• YOUR INSTRUCTIONS: Transcribe the stretch of entries below from the line with "che $(t,x) \mapsto u(t, x)$." through the line with "derivabilità quasi ovunque.", exactly and with both ends included; leave out all other lines.

• Dataset entries:
BEGIN
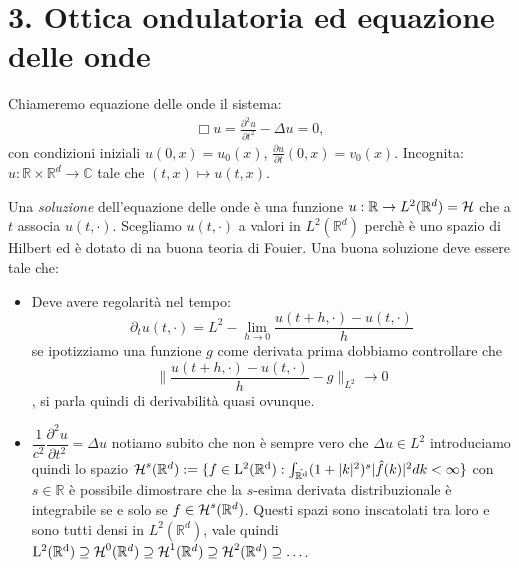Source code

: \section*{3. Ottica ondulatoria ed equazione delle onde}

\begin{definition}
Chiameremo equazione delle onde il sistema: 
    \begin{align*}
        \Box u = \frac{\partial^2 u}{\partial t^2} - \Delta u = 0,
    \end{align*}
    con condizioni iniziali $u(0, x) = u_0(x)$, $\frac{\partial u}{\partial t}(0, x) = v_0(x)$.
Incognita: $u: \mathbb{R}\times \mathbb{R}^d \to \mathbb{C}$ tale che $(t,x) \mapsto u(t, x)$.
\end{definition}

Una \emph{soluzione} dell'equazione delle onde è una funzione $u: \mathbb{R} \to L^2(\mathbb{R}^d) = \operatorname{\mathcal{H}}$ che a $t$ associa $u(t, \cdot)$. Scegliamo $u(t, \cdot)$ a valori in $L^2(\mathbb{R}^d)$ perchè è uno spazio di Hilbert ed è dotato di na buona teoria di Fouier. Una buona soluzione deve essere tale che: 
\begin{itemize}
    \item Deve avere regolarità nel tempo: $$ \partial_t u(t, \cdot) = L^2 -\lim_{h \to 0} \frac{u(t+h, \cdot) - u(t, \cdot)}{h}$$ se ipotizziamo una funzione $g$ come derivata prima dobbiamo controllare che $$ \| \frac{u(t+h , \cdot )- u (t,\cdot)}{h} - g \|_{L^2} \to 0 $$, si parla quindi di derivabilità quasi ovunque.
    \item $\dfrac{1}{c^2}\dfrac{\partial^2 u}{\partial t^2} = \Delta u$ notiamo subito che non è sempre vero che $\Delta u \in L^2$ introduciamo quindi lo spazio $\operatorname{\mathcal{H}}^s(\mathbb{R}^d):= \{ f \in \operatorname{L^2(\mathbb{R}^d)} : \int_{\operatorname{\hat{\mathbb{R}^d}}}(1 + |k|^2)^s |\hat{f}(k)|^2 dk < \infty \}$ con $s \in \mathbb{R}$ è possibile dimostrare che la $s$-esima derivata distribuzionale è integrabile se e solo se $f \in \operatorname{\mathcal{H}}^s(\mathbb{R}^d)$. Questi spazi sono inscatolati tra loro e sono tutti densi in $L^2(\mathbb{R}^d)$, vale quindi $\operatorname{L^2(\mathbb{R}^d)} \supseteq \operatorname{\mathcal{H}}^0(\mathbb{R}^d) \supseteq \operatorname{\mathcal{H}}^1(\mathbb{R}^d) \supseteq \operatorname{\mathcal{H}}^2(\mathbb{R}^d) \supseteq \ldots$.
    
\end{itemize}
END
• ANSWER FOR THE TASK:
Incognita: $u: \mathbb{R}\times \mathbb{R}^d \to \mathbb{C}$ tale che $(t,x) \mapsto u(t, x)$.
\end{definition}

Una \emph{soluzione} dell'equazione delle onde è una funzione $u: \mathbb{R} \to L^2(\mathbb{R}^d) = \operatorname{\mathcal{H}}$ che a $t$ associa $u(t, \cdot)$. Scegliamo $u(t, \cdot)$ a valori in $L^2(\mathbb{R}^d)$ perchè è uno spazio di Hilbert ed è dotato di na buona teoria di Fouier. Una buona soluzione deve essere tale che: 
\begin{itemize}
    \item Deve avere regolarità nel tempo: $$ \partial_t u(t, \cdot) = L^2 -\lim_{h \to 0} \frac{u(t+h, \cdot) - u(t, \cdot)}{h}$$ se ipotizziamo una funzione $g$ come derivata prima dobbiamo controllare che $$ \| \frac{u(t+h , \cdot )- u (t,\cdot)}{h} - g \|_{L^2} \to 0 $$, si parla quindi di derivabilità quasi ovunque.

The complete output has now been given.